I’m probably looking at it from totally the wrong angle, but all I know is that it annoyed the hell out of me because it was so painfully unresearched and without detail. There is actually no way to tell whether “Mohammed” (whose name is not mentioned at any point in the film - it’s the credits that say that was his name) was caught in Afghanistan or in Iraq. All the summaries and reviews I’ve come across say Afghanistan, but one of the American pilots in the film mention that “Mohammed” is “the jack of clubs” or some other important card in the US military playing cards, which would suggest the man was caught in Iraq (that would also explain why the American interrogator tries to speak to “Mohammed” in Arabic, “Mohammed” for his part doesn’t speak in the film at all, so we have no idea what language he speaks). On the other hand, when “Mohammed” starts to have hallucinations from lack of food, cold, pain etc. he sees a woman covered in blue and I think they meant the blue cloth to be a burqa (that shade of blue is the standard colour of a burqa in Afghanistan, although what they used was most certainly not a burqa :]). In Iraq women were never required to wear burqas AFAIK.
Clearly, for Skolimowski, it is completely unimportant what this man’s nationality is or what his ideals are. Other than him having a beard and having been caught in a Muslim country (although I’m not entirely sure on that point ;-P), there are no signs that he is in fact Muslim. For one thing, we don’t see “Mohammed” praying even once - even when he’s at his most desperate and frustrated.

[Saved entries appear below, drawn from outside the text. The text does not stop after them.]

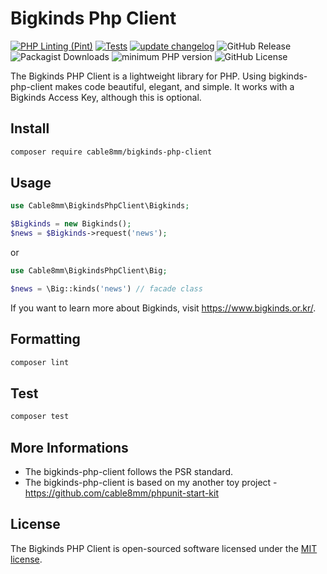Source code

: # Bigkinds Php Client

[![PHP Linting (Pint)](https://github.com/cable8mm/bigkinds-php-client/actions/workflows/coding-style-php.yml/badge.svg)](https://github.com/cable8mm/bigkinds-php-client/actions/workflows/coding-style-php.yml)
[![Tests](https://github.com/cable8mm/bigkinds-php-client/actions/workflows/tests.yml/badge.svg)](https://github.com/cable8mm/bigkinds-php-client/actions/workflows/tests.yml)
[![update changelog](https://github.com/cable8mm/bigkinds-php-client/actions/workflows/update-changelog.yml/badge.svg)](https://github.com/cable8mm/bigkinds-php-client/actions/workflows/update-changelog.yml)
![GitHub Release](https://img.shields.io/github/v/release/cable8mm/bigkinds-php-client?logo=packagist&color=F28D1A)
![Packagist Downloads](https://img.shields.io/packagist/dt/cable8mm/bigkinds-php-client?logo=packagist&color=F28D1A)
![minimum PHP version](https://img.shields.io/badge/php-%3E%3D_8.0-8892BF.svg?logo=php)
![GitHub License](https://img.shields.io/github/license/cable8mm/bigkinds-php-client)

The Bigkinds PHP Client is a lightweight library for PHP. Using bigkinds-php-client makes code beautiful, elegant, and simple. It works with a Bigkinds Access Key, although this is optional.

## Install

```sh
composer require cable8mm/bigkinds-php-client
```

## Usage

```php
use Cable8mm\BigkindsPhpClient\Bigkinds;

$Bigkinds = new Bigkinds();
$news = $Bigkinds->request('news');
```

or

```php
use Cable8mm\BigkindsPhpClient\Big;

$news = \Big::kinds('news') // facade class
```

If you want to learn more about Bigkinds, visit https://www.bigkinds.or.kr/.

## Formatting

```sh
composer lint
```

## Test

```sh
composer test
```

## More Informations

- The bigkinds-php-client follows the PSR standard.
- The bigkinds-php-client is based on my another toy project - https://github.com/cable8mm/phpunit-start-kit

## License

The Bigkinds PHP Client is open-sourced software licensed under the [MIT license](https://opensource.org/licenses/MIT).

The realities on the American side of things don’t seem important to Skolimowski either. The US military is shown in a very stereotypical way. I found it laughable how “Mohammed” is subjected to water-boarding almost instantly after he’s captured. AFAIK, water-boarding hasn’t been used all that much in the war on terror. There are relatively few prisoners who have reported its usage. Sleep deprivation, stress positions and slapping prisoners around are way more common apparently.
And even if a van transporting prisoners had an accident (as portrayed in the film), the escape of a prisoner would be very unlikely and certainly not possible in the way the film portrays it. According to prisoner accounts, when terror suspects are transported by the US military, they are hooded, have ear plugs inserted and are chained in such a way that they can’t even stand up. If “Mohammed” were transported in accordance with protocol then he would not have been able to escape in the way the film shows it.
I suppose this is a crappy review cause it’s not really about the film, but just me complaining about how the details don’t add up :] It’s pretty clear the film was not meant to show accurate details, so I’m judging it on something it never aspired to be. The thing is, I just don’t get why somebody would want to make a “fairytale” (which is the word Skolimowski used to describe it in a Polish interview) on this particular topic. If you want to make a fairytale about a man trying to survive in the wilderness, in a place he knows nothing about, then why set it in the reality of the war on terror and then pay no attention to getting the details of that reality right? It makes absolutely no sense to me.